Samsung Gets Benched: GeekBench Just Banned Samsung Over Shady Throttling

Responding to reports that Samsung is throttling its devices when users play popular gaming titles, while leaving out benchmarking apps in its Game Optimizing Service (GOS), Geekbench is set to penalize and "bench" a number of the tech giant's devices.

Samsung Galaxy S22 Line, Other Devices Delisted; Galaxy Note, A-series Unaffected

Geekbench revealed to Android Police that it plans to delist Samsung's Galaxy S22 series from its Geekbench Browser effective Friday, together with the leading smartphone maker's S21, S20, and S10 devices. The delisting, however, will not affect the Galaxy Note and the A-series phones, as they have not shown any indication that they were limiting the performance of installed apps.

This comes after the One UI 4 software on the OnePlus was caught throttling the performance of thousands of apps to make it appear that the device was in peak performance and with enhanced battery life. And just like what a Korean YouTuber experimented with, renaming a benchmark app with "Genshin Impact" led to reduced performance, Android Police further confirmed.

Geekbench said in a statement that it views such action "as a form of benchmark manipulation" given that major benchmark apps, such as Geekbench, "are not throttled by this service."

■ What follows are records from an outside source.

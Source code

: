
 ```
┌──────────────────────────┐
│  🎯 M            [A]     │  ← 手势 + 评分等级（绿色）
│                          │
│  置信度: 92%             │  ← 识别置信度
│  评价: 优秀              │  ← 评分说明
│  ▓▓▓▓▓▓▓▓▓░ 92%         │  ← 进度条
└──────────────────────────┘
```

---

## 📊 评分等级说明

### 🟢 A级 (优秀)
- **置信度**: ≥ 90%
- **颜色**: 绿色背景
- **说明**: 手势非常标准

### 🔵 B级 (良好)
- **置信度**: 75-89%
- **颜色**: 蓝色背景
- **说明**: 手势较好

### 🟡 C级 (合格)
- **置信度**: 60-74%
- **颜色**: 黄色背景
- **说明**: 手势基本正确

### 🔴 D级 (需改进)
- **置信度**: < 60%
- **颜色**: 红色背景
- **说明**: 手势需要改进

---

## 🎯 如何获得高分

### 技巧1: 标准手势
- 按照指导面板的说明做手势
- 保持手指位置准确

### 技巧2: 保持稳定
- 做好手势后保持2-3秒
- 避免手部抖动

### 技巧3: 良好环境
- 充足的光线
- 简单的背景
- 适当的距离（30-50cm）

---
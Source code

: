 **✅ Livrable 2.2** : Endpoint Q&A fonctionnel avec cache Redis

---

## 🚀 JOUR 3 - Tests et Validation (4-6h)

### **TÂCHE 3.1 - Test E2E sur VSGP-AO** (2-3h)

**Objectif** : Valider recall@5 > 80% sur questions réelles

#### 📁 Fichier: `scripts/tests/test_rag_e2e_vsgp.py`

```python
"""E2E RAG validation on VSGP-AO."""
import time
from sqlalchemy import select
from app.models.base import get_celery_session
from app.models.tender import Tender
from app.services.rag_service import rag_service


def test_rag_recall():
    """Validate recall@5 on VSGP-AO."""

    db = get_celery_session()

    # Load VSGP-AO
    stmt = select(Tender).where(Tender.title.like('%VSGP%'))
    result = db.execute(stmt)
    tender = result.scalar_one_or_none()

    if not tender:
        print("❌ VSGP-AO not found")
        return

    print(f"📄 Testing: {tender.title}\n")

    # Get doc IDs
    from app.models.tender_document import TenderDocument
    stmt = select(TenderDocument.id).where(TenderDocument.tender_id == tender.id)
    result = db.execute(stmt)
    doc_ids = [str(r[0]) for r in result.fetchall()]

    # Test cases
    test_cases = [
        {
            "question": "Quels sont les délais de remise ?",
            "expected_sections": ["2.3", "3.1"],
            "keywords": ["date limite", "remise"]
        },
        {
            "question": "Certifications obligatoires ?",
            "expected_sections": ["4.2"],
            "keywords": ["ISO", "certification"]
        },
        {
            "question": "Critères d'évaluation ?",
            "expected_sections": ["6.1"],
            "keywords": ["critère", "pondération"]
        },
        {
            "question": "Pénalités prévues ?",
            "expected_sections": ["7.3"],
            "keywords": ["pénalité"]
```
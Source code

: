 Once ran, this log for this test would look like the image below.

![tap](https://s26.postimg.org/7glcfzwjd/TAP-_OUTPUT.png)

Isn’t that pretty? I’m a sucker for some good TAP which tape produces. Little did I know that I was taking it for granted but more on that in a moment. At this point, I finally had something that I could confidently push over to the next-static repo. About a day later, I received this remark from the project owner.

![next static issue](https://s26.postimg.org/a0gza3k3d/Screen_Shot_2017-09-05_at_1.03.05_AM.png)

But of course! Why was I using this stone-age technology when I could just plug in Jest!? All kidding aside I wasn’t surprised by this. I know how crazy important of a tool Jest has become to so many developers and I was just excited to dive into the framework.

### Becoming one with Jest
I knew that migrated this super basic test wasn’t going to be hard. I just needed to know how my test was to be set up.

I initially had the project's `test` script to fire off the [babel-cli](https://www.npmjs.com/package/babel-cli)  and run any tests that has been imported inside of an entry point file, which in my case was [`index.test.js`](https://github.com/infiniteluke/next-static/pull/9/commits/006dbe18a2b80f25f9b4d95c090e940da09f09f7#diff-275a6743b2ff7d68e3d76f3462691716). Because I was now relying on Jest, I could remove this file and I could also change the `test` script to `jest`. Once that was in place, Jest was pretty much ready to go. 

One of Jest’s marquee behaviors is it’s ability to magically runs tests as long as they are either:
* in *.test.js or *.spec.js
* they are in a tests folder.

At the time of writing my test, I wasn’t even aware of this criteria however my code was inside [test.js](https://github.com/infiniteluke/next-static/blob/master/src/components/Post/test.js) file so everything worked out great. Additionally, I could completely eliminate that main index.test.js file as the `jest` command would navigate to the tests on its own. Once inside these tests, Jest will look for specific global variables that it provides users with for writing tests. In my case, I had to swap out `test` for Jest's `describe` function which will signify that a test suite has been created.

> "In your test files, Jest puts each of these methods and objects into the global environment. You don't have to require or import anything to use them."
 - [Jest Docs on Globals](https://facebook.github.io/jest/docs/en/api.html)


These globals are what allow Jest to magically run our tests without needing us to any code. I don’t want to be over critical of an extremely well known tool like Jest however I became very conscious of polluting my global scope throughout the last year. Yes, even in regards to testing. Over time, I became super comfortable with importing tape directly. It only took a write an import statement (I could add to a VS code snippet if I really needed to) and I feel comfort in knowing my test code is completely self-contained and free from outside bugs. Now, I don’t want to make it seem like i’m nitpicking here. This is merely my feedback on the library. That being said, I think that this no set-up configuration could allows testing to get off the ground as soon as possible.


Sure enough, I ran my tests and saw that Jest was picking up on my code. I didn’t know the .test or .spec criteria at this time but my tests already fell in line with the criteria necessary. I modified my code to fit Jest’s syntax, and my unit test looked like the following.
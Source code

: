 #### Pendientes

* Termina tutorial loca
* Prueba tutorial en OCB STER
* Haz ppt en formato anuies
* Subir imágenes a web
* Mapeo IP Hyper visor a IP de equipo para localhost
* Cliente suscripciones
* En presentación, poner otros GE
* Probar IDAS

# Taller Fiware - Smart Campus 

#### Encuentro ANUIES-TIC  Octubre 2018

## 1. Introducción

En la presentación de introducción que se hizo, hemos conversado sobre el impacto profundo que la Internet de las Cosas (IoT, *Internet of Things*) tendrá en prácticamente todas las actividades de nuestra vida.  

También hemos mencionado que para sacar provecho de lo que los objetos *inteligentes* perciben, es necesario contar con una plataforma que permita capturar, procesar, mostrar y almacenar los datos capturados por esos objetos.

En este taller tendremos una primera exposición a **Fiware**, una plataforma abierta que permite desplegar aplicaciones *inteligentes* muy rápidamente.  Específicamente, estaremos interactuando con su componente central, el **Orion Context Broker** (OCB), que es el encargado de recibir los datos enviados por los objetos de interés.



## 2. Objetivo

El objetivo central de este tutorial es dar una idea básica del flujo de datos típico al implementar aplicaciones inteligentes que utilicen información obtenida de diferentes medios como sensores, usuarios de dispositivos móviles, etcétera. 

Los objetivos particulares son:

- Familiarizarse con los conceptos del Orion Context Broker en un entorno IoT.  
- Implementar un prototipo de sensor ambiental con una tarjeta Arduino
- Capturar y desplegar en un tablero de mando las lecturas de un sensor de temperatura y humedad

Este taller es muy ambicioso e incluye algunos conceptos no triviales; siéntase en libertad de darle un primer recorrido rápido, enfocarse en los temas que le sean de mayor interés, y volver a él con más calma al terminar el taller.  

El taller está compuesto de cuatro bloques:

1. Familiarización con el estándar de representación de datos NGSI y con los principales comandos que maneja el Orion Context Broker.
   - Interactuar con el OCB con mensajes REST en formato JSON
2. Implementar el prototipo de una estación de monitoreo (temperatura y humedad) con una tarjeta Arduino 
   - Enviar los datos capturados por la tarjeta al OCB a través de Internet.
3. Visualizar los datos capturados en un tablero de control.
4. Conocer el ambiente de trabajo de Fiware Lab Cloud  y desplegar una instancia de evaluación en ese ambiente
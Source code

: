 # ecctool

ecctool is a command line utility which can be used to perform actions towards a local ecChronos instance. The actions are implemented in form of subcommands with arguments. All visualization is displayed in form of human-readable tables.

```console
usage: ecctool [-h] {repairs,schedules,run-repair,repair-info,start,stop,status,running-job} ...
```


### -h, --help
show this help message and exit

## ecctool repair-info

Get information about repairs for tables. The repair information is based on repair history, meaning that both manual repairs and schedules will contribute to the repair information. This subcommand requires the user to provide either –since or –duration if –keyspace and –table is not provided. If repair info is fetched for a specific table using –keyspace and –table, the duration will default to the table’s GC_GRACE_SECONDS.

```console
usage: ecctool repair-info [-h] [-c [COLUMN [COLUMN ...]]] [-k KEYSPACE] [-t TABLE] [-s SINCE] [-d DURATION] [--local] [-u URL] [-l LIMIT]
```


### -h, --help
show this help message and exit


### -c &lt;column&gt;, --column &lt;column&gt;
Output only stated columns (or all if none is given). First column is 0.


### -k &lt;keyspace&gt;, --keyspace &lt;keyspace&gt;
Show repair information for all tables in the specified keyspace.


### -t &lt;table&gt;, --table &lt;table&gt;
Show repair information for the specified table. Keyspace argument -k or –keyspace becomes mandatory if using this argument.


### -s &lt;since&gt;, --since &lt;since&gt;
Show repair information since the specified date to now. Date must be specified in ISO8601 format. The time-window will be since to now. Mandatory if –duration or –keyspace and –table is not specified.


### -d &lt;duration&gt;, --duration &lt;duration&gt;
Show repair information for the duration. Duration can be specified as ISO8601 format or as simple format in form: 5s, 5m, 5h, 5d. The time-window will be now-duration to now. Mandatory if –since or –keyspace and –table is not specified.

Samsung has vowed to release an update adding the ability to directly control gaming performance. But Geekbench intends to have such devices with manipulated benchmarking delisted permanently, even with a just-released patch that addresses the issue. As such, none of the affected Samsung phones will be relisted on the Geekbench site.

Samsung did not offer a timeframe on the availability of this update.

Geekbench did the same direct action to OnePlus phones last year, delisting the OnePlus 9 and OnePlus 9 Pro from its benchmark browser for app throttling while excluding benchmarking apps.

On Wednesday, Twitter users posted a list of 10,000 apps under the GOS that were subject to performance degradation, which left device owners fuming.

GOS List Covers Gaming Titles, Non-Gaming Apps, Samsung Services, Shows Misleading Benchmark Figures

The list covers not only games but a number of prominent non-gaming apps, such as Microsoft Office, Netflix, Google Keep, and TikTok, and Samsung services and apps, such as the Samsung Cloud, Samsung Pass, Samsung Pay, Secure Folder, and the dialer. On the other hand, benchmark apps, such as GeekBench 5, are not on the list.

The GOS is a pre-installed app on some Galaxy phones and can't be disabled, 9to5Google noted in a post. While the purpose of the GOS has not been explicitly described, its name would mean it was to enhance game performance.

Although balancing the performance and battery life of installed apps is ideal, such throttling appears to be a disservice to users expecting the best performance from their devices and the apps, notably the gaming packages. And since the benchmark apps are not part of the list, it reveals a manipulative effort to show misleading figures about device performance, shortchanging users.